MATERIAL FOR THE TASK ::
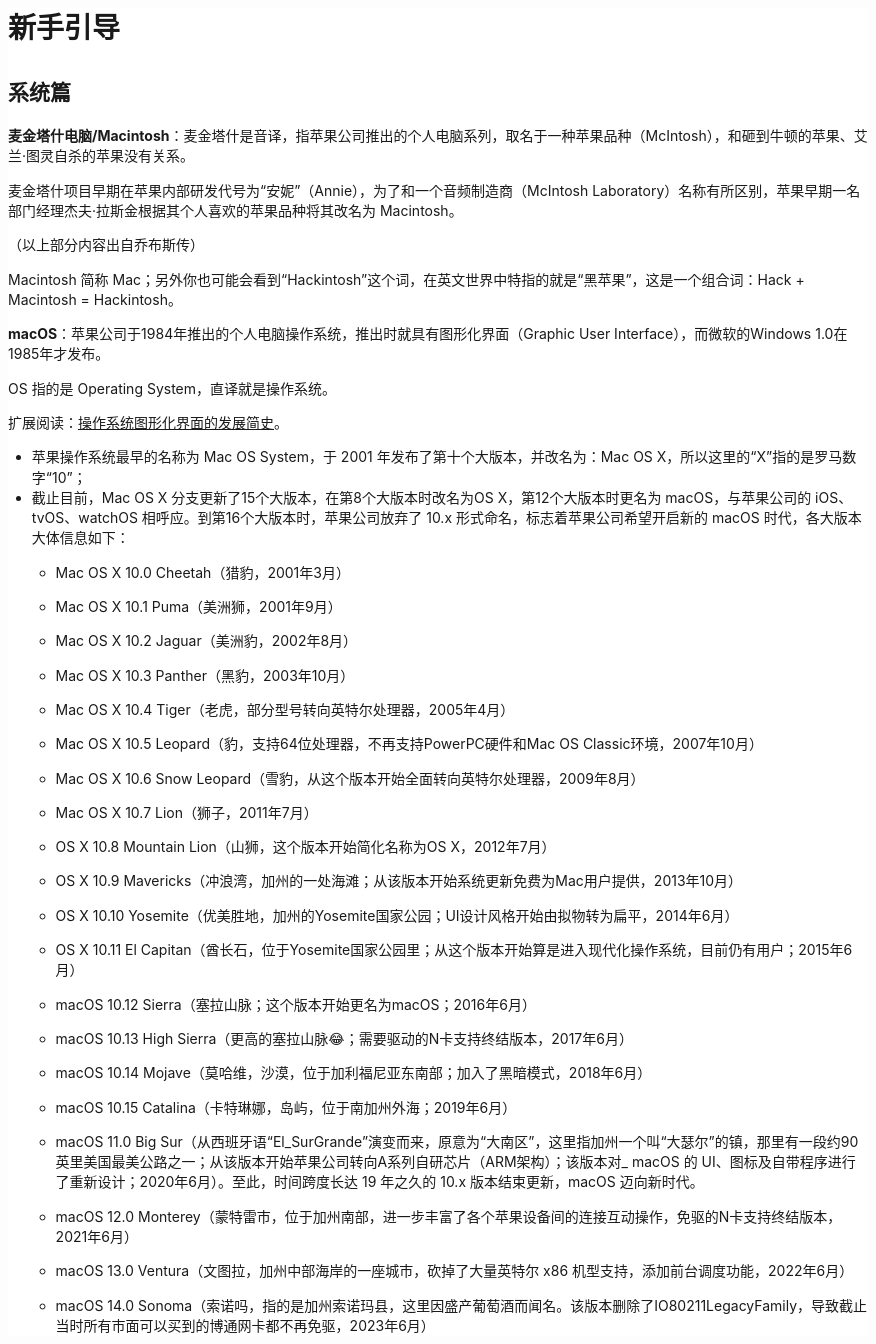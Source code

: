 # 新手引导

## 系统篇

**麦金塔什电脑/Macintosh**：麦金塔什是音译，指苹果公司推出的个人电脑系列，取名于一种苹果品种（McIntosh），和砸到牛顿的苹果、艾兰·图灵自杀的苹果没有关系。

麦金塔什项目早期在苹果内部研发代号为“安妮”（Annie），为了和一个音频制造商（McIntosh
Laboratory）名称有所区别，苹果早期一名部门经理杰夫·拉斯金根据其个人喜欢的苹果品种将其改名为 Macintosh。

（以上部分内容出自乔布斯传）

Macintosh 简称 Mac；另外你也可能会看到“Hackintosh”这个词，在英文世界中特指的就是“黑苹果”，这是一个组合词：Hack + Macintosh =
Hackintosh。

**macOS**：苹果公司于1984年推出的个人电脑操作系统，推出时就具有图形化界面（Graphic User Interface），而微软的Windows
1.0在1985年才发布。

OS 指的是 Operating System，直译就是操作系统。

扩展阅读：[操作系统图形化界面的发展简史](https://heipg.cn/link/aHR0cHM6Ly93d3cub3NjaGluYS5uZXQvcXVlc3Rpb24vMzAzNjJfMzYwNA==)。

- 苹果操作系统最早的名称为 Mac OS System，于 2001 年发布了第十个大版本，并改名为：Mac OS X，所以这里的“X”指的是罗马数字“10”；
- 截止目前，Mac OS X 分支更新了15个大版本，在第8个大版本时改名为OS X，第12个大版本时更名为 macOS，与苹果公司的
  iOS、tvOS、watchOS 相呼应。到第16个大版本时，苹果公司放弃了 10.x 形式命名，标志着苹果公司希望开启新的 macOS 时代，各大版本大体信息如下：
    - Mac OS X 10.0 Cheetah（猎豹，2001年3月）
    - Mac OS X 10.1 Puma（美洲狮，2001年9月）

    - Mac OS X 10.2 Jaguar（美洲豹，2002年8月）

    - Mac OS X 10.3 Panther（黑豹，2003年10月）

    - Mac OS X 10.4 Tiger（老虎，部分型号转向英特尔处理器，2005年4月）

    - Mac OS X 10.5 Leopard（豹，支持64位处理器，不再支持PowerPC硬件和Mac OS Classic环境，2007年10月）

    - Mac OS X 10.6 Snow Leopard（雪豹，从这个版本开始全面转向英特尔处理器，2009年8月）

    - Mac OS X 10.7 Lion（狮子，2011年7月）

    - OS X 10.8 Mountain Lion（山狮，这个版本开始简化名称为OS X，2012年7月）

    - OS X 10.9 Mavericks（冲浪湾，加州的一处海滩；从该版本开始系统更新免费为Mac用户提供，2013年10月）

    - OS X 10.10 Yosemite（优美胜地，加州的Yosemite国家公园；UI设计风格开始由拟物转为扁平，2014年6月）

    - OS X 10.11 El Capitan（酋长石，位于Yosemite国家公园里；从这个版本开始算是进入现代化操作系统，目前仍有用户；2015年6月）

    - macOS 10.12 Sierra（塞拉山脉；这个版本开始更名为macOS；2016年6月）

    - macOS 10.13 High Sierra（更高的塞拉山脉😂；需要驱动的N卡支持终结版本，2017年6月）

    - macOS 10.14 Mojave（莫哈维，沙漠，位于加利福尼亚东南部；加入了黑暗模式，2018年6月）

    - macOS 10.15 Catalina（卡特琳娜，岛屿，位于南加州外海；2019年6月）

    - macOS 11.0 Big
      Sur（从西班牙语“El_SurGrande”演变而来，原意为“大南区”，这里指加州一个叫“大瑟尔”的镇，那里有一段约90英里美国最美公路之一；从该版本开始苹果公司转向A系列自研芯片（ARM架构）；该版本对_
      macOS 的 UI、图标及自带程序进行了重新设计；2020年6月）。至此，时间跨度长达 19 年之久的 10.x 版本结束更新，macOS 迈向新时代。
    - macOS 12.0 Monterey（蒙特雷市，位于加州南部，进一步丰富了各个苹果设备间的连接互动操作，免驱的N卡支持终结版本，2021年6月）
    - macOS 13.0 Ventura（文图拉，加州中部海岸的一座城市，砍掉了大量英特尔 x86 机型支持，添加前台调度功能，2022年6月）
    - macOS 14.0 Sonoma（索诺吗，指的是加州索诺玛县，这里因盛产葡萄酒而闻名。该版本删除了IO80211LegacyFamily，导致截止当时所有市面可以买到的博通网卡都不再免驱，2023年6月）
--
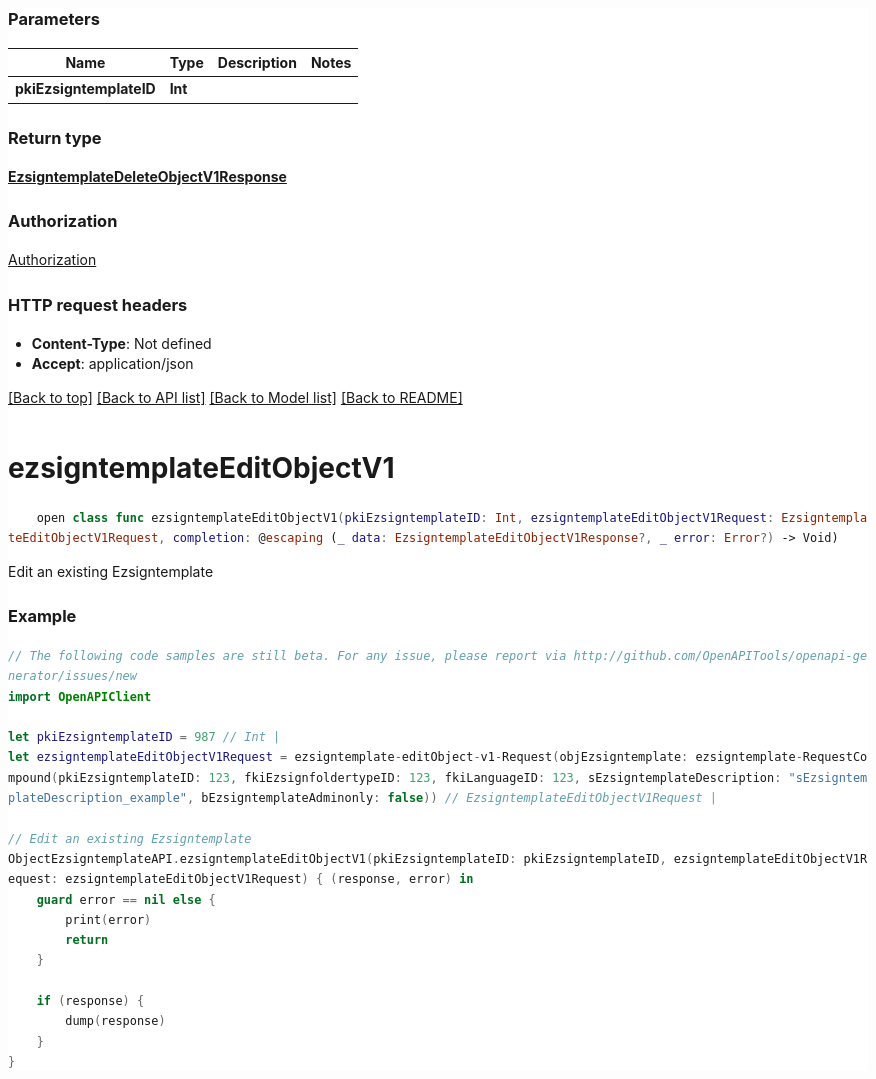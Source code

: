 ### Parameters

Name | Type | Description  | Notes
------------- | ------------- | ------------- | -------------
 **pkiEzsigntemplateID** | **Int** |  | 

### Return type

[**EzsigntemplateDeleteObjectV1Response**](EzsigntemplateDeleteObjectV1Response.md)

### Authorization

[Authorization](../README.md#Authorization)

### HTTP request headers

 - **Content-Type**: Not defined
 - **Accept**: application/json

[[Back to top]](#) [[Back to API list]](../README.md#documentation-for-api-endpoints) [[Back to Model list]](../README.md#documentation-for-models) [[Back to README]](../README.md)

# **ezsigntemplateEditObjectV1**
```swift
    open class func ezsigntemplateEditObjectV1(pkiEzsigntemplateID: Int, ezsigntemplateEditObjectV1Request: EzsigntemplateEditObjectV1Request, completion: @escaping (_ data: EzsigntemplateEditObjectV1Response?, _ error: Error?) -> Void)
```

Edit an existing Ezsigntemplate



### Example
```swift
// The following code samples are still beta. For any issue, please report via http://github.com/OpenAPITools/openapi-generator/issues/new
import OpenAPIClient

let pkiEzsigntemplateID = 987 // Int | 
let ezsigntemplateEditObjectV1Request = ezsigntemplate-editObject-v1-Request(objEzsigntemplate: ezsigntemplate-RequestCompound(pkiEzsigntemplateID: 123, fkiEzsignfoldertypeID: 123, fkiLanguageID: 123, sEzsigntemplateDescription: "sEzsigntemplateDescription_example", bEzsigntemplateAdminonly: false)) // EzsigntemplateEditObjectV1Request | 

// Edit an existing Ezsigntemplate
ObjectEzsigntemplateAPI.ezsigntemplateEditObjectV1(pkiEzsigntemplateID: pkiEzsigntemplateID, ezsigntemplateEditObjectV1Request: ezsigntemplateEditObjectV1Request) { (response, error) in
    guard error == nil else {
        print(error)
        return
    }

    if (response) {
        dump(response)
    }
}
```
==
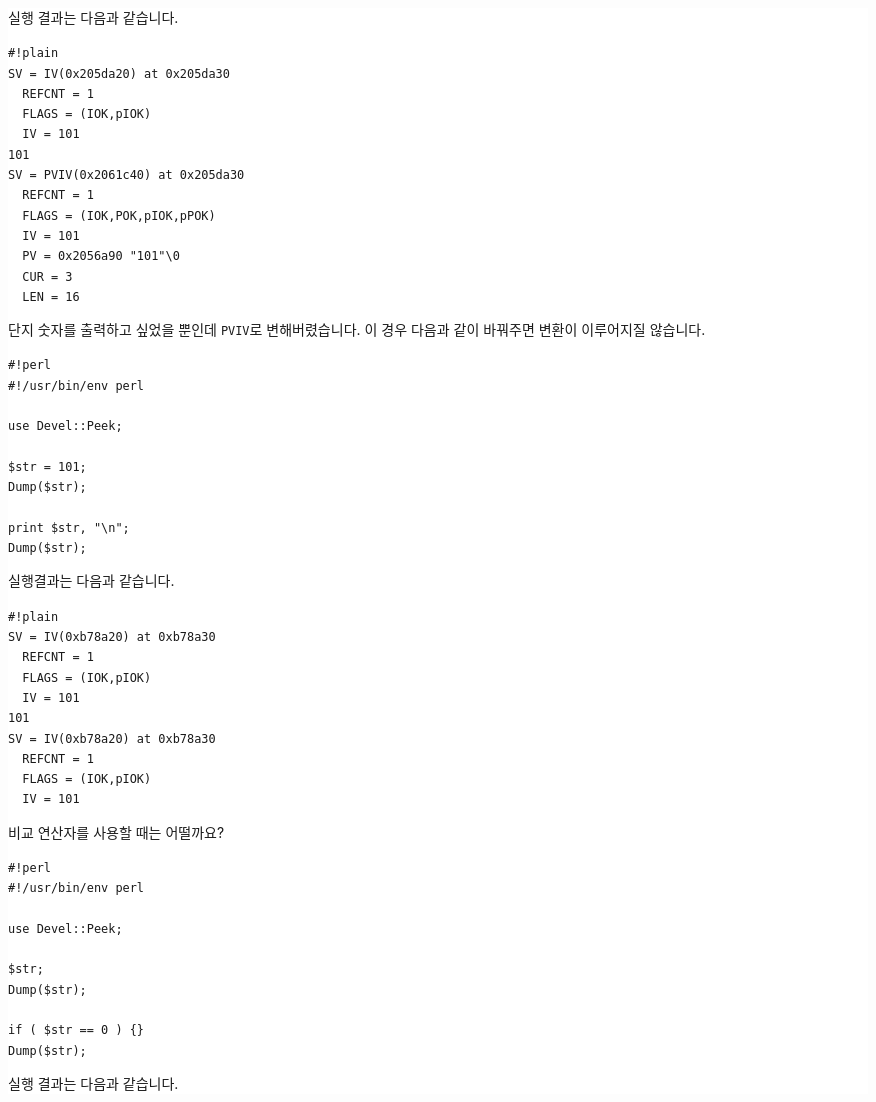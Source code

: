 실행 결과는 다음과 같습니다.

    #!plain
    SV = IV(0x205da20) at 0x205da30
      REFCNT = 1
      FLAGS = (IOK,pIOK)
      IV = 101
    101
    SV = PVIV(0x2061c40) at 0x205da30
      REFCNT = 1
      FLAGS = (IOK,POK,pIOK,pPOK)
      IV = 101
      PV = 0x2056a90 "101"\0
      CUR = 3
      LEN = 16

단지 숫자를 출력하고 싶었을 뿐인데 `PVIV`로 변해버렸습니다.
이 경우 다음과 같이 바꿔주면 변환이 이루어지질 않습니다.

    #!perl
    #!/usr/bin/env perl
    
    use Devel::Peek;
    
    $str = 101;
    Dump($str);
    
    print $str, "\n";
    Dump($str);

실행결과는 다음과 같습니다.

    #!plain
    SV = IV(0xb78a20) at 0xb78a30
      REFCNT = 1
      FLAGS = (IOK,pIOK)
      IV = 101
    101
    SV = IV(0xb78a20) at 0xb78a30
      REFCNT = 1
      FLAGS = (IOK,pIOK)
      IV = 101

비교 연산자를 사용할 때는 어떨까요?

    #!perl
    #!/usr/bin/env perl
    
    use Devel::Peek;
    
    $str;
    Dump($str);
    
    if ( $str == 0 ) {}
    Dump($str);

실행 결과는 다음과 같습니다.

WORK TO COMPLETE :: Tell how many lines above contain the word "McIntosh". Give the number alone.

WRITTEN RESPONSE :: 2